* **Input material**:

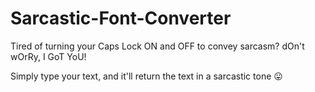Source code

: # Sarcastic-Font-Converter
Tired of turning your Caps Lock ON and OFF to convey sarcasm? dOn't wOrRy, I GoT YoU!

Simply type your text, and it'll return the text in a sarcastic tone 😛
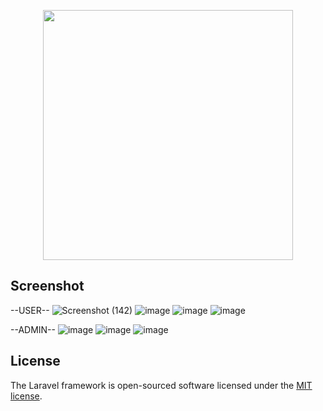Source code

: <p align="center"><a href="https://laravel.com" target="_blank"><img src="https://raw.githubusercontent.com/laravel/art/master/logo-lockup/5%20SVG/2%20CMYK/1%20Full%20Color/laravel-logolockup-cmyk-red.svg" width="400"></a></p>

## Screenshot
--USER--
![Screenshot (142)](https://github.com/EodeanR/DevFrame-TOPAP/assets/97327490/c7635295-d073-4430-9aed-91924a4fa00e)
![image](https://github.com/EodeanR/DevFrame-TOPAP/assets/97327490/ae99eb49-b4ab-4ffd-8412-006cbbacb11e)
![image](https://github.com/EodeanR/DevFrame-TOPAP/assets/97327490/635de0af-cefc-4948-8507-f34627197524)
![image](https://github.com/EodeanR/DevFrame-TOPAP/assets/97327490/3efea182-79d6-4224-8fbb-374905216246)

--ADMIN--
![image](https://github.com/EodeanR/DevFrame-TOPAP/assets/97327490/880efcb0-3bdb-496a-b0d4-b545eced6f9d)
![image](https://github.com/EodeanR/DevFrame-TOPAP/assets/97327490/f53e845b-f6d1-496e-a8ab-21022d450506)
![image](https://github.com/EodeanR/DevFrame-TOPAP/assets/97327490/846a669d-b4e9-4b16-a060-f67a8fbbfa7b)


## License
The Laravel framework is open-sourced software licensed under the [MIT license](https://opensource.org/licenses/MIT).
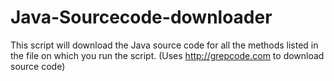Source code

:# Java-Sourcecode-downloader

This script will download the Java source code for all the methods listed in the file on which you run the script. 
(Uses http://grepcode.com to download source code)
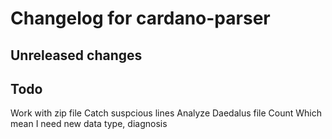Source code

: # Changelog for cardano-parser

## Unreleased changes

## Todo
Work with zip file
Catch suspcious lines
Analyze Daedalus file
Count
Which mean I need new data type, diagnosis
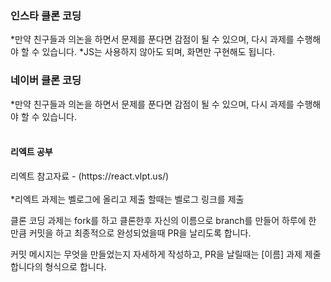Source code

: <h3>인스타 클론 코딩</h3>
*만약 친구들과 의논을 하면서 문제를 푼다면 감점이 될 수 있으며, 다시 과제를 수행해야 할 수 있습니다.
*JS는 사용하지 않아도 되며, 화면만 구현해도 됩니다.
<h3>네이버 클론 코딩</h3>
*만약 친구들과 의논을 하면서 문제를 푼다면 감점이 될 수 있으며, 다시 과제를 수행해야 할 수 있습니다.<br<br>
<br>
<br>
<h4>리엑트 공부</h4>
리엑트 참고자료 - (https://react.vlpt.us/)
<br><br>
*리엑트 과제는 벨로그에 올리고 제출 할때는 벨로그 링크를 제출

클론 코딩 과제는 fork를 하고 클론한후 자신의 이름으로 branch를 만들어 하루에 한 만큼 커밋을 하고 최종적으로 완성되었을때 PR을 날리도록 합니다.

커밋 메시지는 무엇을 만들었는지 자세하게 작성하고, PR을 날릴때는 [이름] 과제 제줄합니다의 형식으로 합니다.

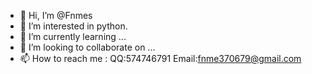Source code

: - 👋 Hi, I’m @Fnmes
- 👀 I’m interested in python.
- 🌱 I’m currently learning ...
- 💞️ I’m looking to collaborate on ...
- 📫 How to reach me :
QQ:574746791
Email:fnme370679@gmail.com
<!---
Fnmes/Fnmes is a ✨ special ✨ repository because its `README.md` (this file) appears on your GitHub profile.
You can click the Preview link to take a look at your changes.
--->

--

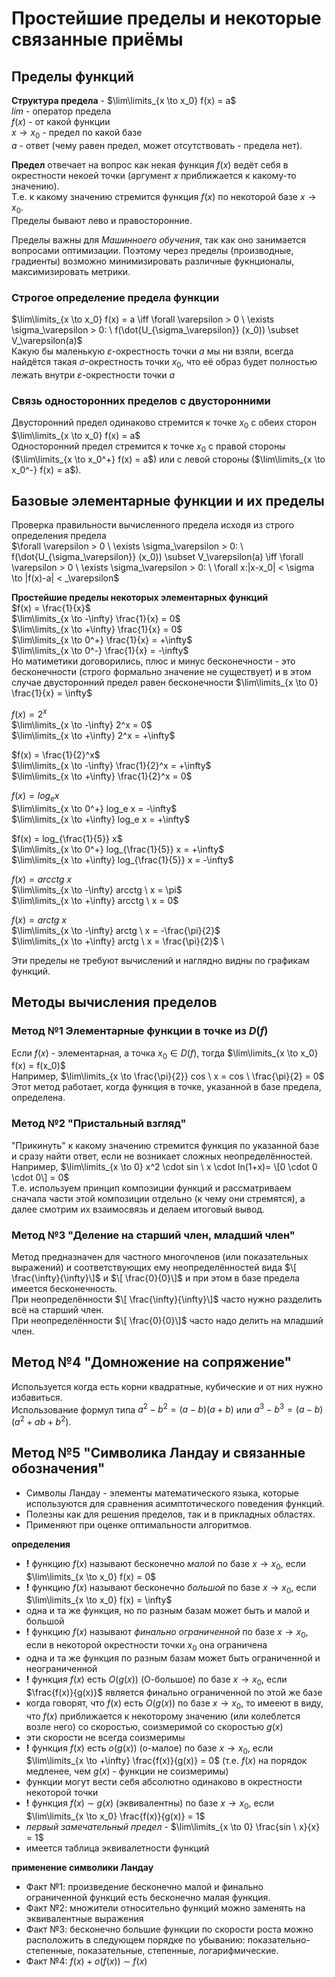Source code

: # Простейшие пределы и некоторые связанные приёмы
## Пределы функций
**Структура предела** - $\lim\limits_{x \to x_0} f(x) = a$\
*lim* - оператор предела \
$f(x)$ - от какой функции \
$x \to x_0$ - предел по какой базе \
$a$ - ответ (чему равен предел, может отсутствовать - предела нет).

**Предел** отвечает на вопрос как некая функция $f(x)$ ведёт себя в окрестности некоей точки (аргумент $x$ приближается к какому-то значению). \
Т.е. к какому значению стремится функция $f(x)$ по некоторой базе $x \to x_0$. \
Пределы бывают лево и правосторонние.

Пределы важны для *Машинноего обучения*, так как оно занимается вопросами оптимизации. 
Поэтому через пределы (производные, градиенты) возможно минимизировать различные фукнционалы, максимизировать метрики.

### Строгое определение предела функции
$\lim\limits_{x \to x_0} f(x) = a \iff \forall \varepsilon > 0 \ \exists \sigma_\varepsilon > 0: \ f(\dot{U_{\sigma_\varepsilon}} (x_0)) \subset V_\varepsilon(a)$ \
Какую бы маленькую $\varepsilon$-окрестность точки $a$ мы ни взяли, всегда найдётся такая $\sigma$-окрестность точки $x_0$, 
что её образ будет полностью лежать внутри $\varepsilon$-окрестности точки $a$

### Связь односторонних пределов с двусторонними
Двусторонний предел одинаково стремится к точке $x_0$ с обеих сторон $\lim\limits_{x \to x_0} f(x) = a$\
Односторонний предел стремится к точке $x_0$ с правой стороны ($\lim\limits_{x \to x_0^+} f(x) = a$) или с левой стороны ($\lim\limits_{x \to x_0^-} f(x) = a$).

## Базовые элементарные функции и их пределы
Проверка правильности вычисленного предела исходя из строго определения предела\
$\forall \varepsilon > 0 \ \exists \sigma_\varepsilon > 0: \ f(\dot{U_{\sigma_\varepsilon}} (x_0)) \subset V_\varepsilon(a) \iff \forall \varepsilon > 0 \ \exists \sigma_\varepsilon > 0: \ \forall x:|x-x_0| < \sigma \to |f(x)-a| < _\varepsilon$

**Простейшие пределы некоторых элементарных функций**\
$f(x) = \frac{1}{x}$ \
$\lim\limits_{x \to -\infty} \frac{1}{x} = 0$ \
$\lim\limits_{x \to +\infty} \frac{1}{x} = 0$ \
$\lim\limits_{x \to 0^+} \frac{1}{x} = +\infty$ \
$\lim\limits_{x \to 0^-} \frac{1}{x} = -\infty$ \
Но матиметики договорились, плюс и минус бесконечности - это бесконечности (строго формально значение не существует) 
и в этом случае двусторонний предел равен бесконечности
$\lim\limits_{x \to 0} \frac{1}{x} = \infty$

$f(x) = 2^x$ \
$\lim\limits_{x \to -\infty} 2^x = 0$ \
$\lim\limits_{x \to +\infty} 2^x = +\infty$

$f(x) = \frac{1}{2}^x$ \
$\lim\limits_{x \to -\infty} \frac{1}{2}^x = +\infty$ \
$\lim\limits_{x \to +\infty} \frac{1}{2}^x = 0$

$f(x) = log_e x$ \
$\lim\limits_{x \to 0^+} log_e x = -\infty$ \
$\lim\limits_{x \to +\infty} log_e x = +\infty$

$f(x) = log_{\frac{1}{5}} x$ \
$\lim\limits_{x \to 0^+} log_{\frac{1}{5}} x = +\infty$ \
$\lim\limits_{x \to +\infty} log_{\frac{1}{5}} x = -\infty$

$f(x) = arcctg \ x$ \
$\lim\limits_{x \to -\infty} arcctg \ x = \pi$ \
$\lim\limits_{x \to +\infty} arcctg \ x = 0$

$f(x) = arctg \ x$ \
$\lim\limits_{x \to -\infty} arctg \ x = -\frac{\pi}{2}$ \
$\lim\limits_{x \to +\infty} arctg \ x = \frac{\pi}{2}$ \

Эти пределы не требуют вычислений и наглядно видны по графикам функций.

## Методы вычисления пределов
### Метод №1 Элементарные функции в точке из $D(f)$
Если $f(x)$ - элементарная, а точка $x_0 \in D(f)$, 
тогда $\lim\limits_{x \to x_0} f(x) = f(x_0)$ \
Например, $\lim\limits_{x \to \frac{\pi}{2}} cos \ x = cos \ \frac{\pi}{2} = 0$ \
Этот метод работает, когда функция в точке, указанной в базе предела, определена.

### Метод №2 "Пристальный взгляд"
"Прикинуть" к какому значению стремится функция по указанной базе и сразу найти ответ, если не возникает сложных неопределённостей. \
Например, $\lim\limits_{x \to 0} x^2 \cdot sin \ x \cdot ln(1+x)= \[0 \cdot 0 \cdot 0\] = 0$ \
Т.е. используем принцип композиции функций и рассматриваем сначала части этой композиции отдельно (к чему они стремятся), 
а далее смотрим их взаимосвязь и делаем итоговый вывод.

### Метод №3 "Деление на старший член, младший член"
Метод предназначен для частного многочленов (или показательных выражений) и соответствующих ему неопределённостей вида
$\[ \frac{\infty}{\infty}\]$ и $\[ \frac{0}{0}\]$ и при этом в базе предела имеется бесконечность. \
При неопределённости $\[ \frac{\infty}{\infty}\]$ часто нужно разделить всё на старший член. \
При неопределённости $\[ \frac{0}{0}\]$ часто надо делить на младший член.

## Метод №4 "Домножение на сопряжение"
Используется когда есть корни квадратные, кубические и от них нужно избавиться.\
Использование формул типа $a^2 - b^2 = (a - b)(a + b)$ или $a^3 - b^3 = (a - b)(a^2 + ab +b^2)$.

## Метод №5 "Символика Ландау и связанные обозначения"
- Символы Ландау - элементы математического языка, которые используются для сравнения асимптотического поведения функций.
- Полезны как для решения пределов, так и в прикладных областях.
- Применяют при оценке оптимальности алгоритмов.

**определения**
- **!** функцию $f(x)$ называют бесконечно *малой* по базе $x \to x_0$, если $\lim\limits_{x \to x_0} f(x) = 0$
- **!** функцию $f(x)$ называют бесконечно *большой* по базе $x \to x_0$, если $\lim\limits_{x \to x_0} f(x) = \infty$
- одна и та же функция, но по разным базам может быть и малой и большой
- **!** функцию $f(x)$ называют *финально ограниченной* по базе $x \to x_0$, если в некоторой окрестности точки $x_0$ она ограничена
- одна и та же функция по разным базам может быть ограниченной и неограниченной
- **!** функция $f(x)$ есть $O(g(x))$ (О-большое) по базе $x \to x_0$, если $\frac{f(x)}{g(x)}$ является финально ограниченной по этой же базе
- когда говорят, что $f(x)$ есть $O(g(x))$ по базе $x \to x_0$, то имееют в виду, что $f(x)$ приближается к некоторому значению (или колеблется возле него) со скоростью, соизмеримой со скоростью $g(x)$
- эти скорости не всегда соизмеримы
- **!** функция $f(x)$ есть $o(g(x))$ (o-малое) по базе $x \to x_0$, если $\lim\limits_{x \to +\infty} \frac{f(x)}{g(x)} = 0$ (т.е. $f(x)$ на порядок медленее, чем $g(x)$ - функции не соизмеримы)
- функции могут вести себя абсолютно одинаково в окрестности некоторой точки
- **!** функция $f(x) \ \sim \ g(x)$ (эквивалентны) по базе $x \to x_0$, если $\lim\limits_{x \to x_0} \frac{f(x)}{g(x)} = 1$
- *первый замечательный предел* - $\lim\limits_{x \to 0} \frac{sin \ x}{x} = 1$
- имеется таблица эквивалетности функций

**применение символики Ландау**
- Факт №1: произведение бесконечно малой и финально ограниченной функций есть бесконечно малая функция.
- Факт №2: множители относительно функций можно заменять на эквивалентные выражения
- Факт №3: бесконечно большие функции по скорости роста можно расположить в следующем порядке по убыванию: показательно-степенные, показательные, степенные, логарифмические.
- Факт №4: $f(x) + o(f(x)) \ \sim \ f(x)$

* **Exercise requirements**: Taking the records above, retype every line from the one with "### Метод №2" down to the one with "Метод предназначен для", exactly and with nothing else.

* **Finished exercise**:
### Метод №2 "Пристальный взгляд"
"Прикинуть" к какому значению стремится функция по указанной базе и сразу найти ответ, если не возникает сложных неопределённостей. \
Например, $\lim\limits_{x \to 0} x^2 \cdot sin \ x \cdot ln(1+x)= \[0 \cdot 0 \cdot 0\] = 0$ \
Т.е. используем принцип композиции функций и рассматриваем сначала части этой композиции отдельно (к чему они стремятся), 
а далее смотрим их взаимосвязь и делаем итоговый вывод.

### Метод №3 "Деление на старший член, младший член"
Метод предназначен для частного многочленов (или показательных выражений) и соответствующих ему неопределённостей вида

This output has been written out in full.